• _BRIEF_: Look below for the line containing "<!-- workflow.cron(0 10 * * 5) -->"; from there, print each line exactly up to and including the line containing "1. create a", and stop.

(DATA SHOWN begins)

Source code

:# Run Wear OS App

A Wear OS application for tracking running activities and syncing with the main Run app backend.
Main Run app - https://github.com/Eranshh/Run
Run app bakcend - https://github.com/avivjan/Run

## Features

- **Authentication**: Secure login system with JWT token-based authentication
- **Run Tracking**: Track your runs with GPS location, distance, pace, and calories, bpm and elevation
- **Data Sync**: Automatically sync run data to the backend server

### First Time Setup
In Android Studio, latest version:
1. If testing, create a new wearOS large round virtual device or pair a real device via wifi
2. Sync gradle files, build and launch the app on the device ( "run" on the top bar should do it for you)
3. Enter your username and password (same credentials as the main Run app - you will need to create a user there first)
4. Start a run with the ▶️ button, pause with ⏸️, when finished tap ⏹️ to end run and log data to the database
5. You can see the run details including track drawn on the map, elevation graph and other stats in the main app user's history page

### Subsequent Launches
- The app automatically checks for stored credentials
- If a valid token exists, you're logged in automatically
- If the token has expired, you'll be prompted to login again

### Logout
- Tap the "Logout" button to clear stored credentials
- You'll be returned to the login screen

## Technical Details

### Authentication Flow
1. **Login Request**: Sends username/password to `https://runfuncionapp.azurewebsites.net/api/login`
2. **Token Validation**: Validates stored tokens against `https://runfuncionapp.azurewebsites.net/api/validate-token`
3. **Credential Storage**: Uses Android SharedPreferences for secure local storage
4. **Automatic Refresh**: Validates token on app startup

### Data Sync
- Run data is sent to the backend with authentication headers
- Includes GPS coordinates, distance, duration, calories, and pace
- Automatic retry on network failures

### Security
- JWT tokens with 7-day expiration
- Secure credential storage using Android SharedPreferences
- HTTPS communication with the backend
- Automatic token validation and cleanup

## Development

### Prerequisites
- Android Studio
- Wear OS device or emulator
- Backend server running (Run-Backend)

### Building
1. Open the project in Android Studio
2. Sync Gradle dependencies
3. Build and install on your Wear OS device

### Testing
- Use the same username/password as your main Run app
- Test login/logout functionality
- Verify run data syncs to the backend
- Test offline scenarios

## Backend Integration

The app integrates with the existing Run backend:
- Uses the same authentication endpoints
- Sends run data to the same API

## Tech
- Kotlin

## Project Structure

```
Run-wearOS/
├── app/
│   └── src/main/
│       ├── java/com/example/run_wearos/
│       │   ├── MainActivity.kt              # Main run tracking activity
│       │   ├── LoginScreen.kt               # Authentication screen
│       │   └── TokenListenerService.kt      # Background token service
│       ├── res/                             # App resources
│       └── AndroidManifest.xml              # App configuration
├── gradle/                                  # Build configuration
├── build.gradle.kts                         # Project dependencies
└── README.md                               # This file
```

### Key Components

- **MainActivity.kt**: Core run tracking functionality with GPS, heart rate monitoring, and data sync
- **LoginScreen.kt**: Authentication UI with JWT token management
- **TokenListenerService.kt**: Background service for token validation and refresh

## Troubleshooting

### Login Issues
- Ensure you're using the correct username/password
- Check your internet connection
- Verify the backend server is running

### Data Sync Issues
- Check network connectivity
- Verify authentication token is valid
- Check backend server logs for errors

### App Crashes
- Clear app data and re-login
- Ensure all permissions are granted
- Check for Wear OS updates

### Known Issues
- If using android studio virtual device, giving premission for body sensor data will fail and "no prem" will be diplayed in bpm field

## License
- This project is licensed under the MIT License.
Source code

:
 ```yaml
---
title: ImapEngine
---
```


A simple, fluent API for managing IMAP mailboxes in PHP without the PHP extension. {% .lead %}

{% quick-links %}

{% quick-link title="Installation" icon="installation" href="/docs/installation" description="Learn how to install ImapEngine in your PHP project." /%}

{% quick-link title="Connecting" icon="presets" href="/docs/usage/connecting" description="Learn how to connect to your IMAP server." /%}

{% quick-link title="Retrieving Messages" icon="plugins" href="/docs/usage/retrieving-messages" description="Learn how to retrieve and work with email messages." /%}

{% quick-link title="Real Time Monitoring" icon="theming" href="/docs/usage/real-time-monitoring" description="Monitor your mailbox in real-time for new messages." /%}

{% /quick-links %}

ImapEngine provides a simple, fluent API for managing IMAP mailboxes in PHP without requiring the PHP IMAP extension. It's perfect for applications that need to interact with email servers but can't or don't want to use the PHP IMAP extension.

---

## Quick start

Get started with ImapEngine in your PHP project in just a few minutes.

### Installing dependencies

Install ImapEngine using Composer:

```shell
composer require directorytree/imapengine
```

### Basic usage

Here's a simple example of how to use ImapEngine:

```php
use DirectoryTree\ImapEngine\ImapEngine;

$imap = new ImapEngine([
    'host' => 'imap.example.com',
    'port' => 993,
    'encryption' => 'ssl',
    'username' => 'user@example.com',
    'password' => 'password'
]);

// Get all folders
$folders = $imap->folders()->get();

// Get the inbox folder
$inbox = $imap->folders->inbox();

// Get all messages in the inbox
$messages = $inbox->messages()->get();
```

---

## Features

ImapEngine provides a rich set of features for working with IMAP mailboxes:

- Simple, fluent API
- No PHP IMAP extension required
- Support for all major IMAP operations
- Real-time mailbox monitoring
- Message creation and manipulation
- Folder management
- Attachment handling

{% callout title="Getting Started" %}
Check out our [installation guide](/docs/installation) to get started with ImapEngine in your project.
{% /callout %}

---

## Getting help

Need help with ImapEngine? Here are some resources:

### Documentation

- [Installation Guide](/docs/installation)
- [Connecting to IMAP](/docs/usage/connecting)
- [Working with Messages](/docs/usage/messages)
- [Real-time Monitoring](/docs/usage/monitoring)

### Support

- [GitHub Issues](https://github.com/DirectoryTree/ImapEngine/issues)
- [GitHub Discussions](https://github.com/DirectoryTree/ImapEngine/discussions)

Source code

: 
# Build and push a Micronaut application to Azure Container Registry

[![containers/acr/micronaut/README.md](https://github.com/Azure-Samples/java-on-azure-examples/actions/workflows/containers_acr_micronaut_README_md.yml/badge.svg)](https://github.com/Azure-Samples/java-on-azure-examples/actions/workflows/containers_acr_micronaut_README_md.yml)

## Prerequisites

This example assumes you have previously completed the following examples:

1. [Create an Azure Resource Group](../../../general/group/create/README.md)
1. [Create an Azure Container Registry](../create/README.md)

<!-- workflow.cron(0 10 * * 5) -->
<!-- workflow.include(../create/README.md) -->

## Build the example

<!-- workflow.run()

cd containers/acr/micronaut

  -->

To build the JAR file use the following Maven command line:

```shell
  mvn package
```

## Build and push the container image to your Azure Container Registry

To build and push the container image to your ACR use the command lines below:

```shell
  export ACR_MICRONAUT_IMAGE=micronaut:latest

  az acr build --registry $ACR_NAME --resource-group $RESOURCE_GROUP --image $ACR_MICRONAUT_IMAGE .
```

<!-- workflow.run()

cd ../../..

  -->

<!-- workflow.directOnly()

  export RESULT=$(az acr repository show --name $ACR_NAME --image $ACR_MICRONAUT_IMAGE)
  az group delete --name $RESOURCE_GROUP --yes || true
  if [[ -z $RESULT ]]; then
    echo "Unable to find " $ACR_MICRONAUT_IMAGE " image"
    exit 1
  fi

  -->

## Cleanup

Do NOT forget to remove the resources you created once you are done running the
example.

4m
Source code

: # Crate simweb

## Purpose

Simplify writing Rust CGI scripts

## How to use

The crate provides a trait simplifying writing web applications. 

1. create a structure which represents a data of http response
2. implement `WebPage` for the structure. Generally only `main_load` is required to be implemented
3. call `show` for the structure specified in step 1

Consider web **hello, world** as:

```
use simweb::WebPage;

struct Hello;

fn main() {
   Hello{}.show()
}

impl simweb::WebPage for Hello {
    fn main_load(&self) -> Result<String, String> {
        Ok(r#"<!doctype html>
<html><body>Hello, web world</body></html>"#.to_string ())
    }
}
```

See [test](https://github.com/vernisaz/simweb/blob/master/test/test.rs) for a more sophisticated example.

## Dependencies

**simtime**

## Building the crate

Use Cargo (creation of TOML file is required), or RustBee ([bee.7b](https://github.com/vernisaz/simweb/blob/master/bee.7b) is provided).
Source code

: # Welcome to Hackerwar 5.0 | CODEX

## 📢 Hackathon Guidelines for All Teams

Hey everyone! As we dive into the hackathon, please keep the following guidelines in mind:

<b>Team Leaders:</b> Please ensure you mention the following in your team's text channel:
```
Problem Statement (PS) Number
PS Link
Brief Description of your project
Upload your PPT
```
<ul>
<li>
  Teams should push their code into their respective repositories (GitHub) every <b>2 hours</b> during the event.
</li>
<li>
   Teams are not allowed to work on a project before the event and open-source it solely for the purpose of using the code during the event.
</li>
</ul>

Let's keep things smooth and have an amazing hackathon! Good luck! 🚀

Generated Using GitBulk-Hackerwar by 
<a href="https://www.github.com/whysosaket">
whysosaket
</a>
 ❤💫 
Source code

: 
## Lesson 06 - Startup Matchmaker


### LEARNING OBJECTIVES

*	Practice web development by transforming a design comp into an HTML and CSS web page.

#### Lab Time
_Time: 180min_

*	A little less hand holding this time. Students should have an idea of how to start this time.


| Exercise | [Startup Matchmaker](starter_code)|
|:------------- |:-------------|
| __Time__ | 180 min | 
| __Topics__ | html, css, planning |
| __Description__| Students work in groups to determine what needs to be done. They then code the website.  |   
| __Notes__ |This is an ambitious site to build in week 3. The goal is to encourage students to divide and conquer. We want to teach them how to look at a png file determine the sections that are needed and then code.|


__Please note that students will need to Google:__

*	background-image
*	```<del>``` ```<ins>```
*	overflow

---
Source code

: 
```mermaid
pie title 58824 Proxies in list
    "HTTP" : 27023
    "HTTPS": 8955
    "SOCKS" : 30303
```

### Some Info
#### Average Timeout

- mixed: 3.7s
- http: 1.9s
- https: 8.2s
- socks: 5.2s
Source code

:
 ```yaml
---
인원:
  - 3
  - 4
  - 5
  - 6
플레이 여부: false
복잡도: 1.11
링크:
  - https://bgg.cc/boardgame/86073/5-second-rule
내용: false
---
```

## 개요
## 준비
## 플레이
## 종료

(DATA SHOWN ends)

• _SOLUTION TO THIS EXERCISE_:
<!-- workflow.cron(0 10 * * 5) -->
<!-- workflow.include(../create/README.md) -->

## Build the example

<!-- workflow.run()

cd containers/acr/micronaut

  -->

To build the JAR file use the following Maven command line:

```shell
  mvn package
```

## Build and push the container image to your Azure Container Registry

To build and push the container image to your ACR use the command lines below:

```shell
  export ACR_MICRONAUT_IMAGE=micronaut:latest

  az acr build --registry $ACR_NAME --resource-group $RESOURCE_GROUP --image $ACR_MICRONAUT_IMAGE .
```

<!-- workflow.run()

cd ../../..

  -->

<!-- workflow.directOnly()

  export RESULT=$(az acr repository show --name $ACR_NAME --image $ACR_MICRONAUT_IMAGE)
  az group delete --name $RESOURCE_GROUP --yes || true
  if [[ -z $RESULT ]]; then
    echo "Unable to find " $ACR_MICRONAUT_IMAGE " image"
    exit 1
  fi

  -->

## Cleanup

Do NOT forget to remove the resources you created once you are done running the
example.

4m
Source code

: # Crate simweb

## Purpose

Simplify writing Rust CGI scripts

## How to use

The crate provides a trait simplifying writing web applications. 

1. create a structure which represents a data of http response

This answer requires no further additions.